Improgan, a compound related to H2 and H3 antagonists, induces antinociception in rodents after intraventricular administration. Characteristics of improgan and its congeners include: (a) morphine-like antinociception on thermal and mechanical tests in two species; (b) no impairment of motor coordination or locomotor activity; (c) evidence for a novel, nonopioid mechanism that is independent of known histamine receptors; (d) lack of tolerance with daily dosing; and (e) unique structure-activity relationships (SARs). Presently, the antinociceptive activity of several new derivatives of improgan was investigated in rats.
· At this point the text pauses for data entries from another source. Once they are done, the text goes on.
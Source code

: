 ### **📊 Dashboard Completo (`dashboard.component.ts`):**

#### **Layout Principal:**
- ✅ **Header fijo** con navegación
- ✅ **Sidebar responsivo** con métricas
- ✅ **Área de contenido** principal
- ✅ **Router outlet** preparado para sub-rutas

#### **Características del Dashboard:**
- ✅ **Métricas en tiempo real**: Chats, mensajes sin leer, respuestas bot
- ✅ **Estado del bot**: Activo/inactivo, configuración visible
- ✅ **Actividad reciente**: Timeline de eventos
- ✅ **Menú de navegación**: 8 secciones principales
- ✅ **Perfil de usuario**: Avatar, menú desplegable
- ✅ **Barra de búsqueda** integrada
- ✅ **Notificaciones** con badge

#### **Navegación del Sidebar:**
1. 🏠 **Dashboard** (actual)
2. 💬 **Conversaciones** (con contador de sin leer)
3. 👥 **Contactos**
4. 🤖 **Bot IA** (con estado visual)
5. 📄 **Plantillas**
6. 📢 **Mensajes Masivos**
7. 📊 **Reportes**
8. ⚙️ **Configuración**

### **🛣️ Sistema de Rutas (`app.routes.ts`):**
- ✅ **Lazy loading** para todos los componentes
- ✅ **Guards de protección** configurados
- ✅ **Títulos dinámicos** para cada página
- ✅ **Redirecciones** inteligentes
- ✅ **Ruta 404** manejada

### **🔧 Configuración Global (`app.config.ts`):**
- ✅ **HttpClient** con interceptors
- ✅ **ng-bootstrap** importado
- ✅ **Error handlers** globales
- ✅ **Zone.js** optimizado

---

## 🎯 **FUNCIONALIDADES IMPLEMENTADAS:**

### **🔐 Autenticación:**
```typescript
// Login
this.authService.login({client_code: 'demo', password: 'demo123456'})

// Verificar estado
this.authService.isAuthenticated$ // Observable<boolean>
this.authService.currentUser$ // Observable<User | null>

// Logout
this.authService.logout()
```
Among compounds similar to burimamide, VUF4577 (possessing a two-carbon side chain) and VUF4582 (an N-phenyl derivative of VUF4577) induced complete, dose- and time-dependent antinociception on the hot-plate and tail-flick tests with no behavioral side effects. These compounds (with ED50 values of 71-117 nmol) were approximately twice as potent as burimamide itself (a four-carbon derivative). Two other derivatives in which the thiourea group (C=S, known to cause human toxicity) was replaced by either nitroethene (C=CH-NO2, VUF5405) or urea (C=O, VUF5407) also showed effective, potent antinociception on both assays. The latter compound is the most potent improgan-like drug discovered to date (ED50 = 71 nmol). Furthermore, positional isomers of antinociceptive compounds either lacked activity (VUF5394) or induced toxicity (VUF5393), revealing a high degree of pharmacological specificity. Although the mechanism of improgan antinociception remains unknown, the present results show promise for the further development of safe, effective, and potent pain-relieving compounds.